On Aug 28, 2008, at 05:49, Steve Langasek wrote:
Sometimes it isn't about what is most efficient. Besides if you have a working machine why buy a new one (unless electricity starts to cost too
much to justify the old one running).

It was precisely my point that I think that replacing an old alpha with a lower-power, modern machine would pay for itself in electricity savings in a
reasonably short amount of time.

It'd kind of be cheating, but... a quick google search suggests that there are Alpha emulators out there; are any free and good enough to run Debian, and run it at anything near real hardware speed? If so, some porting work could be done without quite so much electricity. Though of course that still raises the question, "Why??" For me, it'd be testing software on a modern OS, but on hardware with alignment requirements and other characteristics that don't match x86, and thus help highlight bugs caused by the "all the world's a PC" mentality. And a bit of nostalgia (same reason I've got an old vaxstation in my basement).

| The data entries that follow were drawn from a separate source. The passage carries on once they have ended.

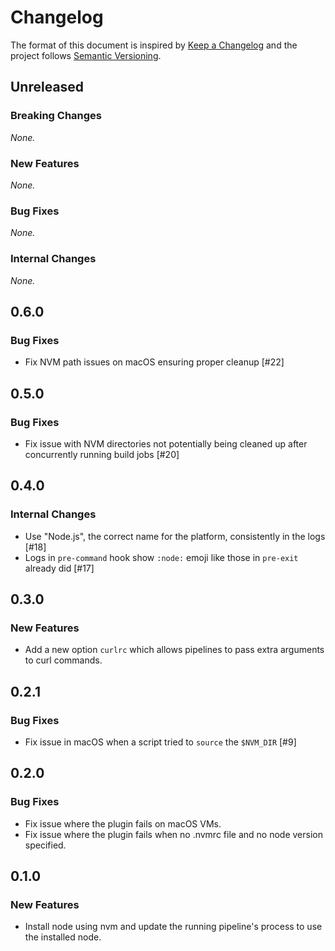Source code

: # Changelog

The format of this document is inspired by [Keep a Changelog](https://keepachangelog.com/en/1.0.0/) and the project follows [Semantic Versioning](https://semver.org/spec/v2.0.0.html).

<!-- This is a comment, you won't see it when GitHub renders the Markdown file.

When releasing a new version:

1. Update the `## Unreleased` header to `## <version_number>`
2. Remove any empty section (those with `_None._`)
3. Add a new "Unreleased" section for the next iteration, by copy/pasting the following template:

## Unreleased

### Breaking Changes

_None._

### New Features

_None._

### Bug Fixes

_None._

### Internal Changes

_None._

-->

## Unreleased

### Breaking Changes

_None._

### New Features

_None._

### Bug Fixes

_None._

### Internal Changes

_None._

## 0.6.0

### Bug Fixes

* Fix NVM path issues on macOS ensuring proper cleanup [#22]

## 0.5.0

### Bug Fixes

* Fix issue with NVM directories not potentially being cleaned up after concurrently running build jobs [#20]

## 0.4.0

### Internal Changes

* Use "Node.js", the correct name for the platform, consistently in the logs [#18]
* Logs in `pre-command` hook show `:node:` emoji like those in `pre-exit` already did [#17]

## 0.3.0

### New Features

* Add a new option `curlrc` which allows pipelines to pass extra arguments to curl commands.

## 0.2.1

### Bug Fixes

* Fix issue in macOS when a script tried to `source` the `$NVM_DIR` [#9]

## 0.2.0

### Bug Fixes

* Fix issue where the plugin fails on macOS VMs.
* Fix issue where the plugin fails when no .nvmrc file and no node version specified.

## 0.1.0

### New Features

* Install node using nvm and update the running pipeline's process to use the installed node.

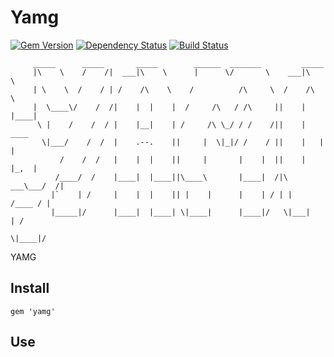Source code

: # Yamg
[![Gem Version](https://badge.fury.io/rb/yamg.png)](http://badge.fury.io/rb/yamg)
[![Dependency Status](https://gemnasium.com/nofxx/yamg.svg)](https://gemnasium.com/nofxx/yamg)
[![Build Status](https://travis-ci.org/nofxx/yamg.png?branch=master)](https://travis-ci.org/nofxx/yamg)


         _____      _____       _____        ______  _______         _____
         |\    \    /    /|  ___|\    \      |      \/       \    ___|\    \
         | \    \  /    / | /    /\    \    /          /\     \  /    /\    \
         |  \____\/    /  /|    |  |    |  /     /\   / /\     ||    |  |____|
          \ |    /    /  / |    |__|    | /     /\ \_/ / /    /||    |    ____
           \|___/    /  /  |    .--.    ||     |  \|_|/ /    / ||    |   |    |
               /    /  /   |    |  |    ||     |       |    |  ||    |   |_,  |
              /____/  /    |____|  |____||\____\       |____|  /|\ ___\___/  /|
             |`    | /     |    |  |    || |    |      |    | / | |   /____ / |
             |_____|/      |____|  |____| \|____|      |____|/   \|___|    | /
                                                                     \|____|/


YAMG

## Install

    gem 'yamg'


## Use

 carrying on supporting an architecture that has
ceased to be useful to them (and almost everyone else in the world)?

Yeah, that's NetBSD's job. :)

If people love being able to keep their alphas running, let them step up to do the work. Right now all I see is a dying port, and I'm trying to make
sure that the last one out turns off the lights.

Wish I had time to help. :( I've got two or three machines sitting around my office waiting for installs (and maybe new disks), but no time to play with them.